C’est sans doute ce qui gêne le plus la crédibilité de Loin des hommes : Mortensen est un excellent acteur, cela ne fait aucun doute, on est en droit de l’adorer autant pour la saga du Seigneur des anneaux que pour ses prestations chez Cronenberg ou John Hillcoat, et l’on ne peut que regretter son absence, pour cause d’emploi du temps, du prochain Tarantino. Le Viggo parle en plus un français impeccable. Je vous en parle en connaissance de cause pour l’avoir vu en conférence de presse et pour avoir noté tout à la fois ce détail et une sorte d’accent québécois qui faisait dire que l’acteur avait dû apprendre notre langue auprès de nos cousins de la Belle Province.
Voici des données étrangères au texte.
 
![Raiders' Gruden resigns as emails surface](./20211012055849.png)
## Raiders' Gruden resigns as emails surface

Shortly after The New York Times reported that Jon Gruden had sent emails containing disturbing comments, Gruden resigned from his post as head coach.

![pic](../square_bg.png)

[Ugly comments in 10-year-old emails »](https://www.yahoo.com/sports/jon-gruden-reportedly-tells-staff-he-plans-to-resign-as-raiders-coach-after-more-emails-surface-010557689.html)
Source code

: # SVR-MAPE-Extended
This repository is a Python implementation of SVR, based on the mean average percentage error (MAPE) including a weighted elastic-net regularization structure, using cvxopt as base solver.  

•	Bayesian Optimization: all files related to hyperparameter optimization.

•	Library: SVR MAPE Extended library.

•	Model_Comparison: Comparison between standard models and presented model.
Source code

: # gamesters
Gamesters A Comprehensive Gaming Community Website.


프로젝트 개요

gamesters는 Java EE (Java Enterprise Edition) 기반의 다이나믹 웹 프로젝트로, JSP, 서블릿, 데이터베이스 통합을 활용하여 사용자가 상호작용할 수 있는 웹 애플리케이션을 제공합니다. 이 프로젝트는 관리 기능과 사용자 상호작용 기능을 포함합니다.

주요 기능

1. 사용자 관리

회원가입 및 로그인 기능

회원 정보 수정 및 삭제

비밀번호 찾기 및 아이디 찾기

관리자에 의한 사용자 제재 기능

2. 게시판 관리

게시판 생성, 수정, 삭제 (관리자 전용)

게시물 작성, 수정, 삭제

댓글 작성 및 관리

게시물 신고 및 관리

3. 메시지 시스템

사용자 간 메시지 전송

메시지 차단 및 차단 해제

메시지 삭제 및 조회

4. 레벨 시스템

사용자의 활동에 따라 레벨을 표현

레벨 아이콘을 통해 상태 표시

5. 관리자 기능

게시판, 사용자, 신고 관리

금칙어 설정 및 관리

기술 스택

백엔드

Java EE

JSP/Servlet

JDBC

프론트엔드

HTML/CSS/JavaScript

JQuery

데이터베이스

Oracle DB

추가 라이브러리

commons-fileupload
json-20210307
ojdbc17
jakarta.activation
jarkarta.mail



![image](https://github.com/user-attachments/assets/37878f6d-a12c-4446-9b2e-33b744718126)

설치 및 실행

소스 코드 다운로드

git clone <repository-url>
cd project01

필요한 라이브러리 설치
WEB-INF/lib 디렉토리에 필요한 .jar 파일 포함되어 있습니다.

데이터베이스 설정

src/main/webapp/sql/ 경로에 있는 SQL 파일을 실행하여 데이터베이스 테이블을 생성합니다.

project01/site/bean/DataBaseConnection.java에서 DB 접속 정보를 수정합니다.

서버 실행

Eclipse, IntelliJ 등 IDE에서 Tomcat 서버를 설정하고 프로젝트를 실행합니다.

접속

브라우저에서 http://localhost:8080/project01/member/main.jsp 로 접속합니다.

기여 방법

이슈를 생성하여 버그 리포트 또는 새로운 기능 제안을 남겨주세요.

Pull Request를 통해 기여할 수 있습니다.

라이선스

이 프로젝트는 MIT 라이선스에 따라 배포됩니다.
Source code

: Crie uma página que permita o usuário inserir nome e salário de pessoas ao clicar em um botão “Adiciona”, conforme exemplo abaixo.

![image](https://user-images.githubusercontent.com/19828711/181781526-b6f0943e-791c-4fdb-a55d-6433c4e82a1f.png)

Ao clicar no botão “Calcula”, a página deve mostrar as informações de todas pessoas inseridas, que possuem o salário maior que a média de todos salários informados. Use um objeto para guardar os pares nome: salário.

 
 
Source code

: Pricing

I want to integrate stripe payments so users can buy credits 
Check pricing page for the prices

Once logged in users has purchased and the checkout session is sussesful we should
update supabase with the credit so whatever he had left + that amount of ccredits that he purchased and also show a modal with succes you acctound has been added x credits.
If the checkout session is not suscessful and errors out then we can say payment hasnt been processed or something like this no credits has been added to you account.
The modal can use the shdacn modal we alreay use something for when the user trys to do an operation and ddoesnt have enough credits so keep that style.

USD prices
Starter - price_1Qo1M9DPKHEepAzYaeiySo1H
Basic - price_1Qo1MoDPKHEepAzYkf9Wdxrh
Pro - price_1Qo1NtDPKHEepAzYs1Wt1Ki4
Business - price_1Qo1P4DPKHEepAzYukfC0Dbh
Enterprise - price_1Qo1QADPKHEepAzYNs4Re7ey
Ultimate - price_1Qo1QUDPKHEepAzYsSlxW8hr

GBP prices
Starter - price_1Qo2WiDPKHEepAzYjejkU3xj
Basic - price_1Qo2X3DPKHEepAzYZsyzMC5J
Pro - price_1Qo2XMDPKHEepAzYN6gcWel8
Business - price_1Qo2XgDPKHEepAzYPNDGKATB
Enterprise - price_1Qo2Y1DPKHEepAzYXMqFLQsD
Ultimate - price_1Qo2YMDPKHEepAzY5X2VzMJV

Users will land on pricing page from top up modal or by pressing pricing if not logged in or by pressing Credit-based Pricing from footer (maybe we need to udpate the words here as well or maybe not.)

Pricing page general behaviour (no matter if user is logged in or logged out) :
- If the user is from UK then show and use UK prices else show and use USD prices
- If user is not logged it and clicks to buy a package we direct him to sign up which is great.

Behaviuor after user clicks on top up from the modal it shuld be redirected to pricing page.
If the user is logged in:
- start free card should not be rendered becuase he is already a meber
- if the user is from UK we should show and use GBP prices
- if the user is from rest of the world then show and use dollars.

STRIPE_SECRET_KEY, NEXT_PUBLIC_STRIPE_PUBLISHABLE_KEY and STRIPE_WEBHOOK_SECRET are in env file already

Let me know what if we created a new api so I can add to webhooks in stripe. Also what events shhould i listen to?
Un comédien est certes capable de tout jouer mais j’avoue avoir la même difficulté de voir Pierre Fresnay originaire de la Canebière dans la trilogie de Pagnol que Niels Arestrup camper un mafieux corse dans Un prophète, quelles que soient les qualités de l’interprète et du film. Alors, Viggo en natif de la montagne algérienne (« Je suis né ici, à 20 km d’ici. Mes parents y sont enterrés« ), prêt à boire l’anisette devant une petite kemia avant d’attaquer un couscous ou une frita, ça laisse songeur. D’autant qu’il a corrigé ici ce fameux accent québécois au profit d’un autre qui n’a vraiment rien à voir avec la façon de parler des pieds-noirs, fussent-ils les moins volubiles. Évidemment, Loin des hommes n’est pas La vérité si je mens mais je ne vois pas pourquoi, quand le public américain est capable de déceler les accents du Texas ou du Maine, le cinéma français se croit obligé, dès qu’un film appartient à un terroir, de forcer sur les prononciations ou de les ignorer carrément, quitte à remplacer ici un parler méditerranéen par une vague intonation américaine.
On me rétorquera que tout cela n’est que détail et c’est vrai. Et, qu’ainsi, le film ne bascule pas dans les clichés. Vrai aussi ! Le véritable enjeu de Loin des hommes réside dans les rapports entre Daru, l’instituteur français, et un jeune prisonnier maghrébin, Mohamed (Reda Kateb), qu’un gendarme amène à l’enseignant afin qu’il le conduise à la ville la plus proche. Le vent de la Toussaint vient de souffler sur le pays et les premiers faits d’armes ont opposé les troupes françaises aux rebelles indépendantistes. L’Histoire rattrape le drame humain et voilà nos deux hommes qui commencent à s’estimer, pris dans la tourmente de la guerre d’Algérie.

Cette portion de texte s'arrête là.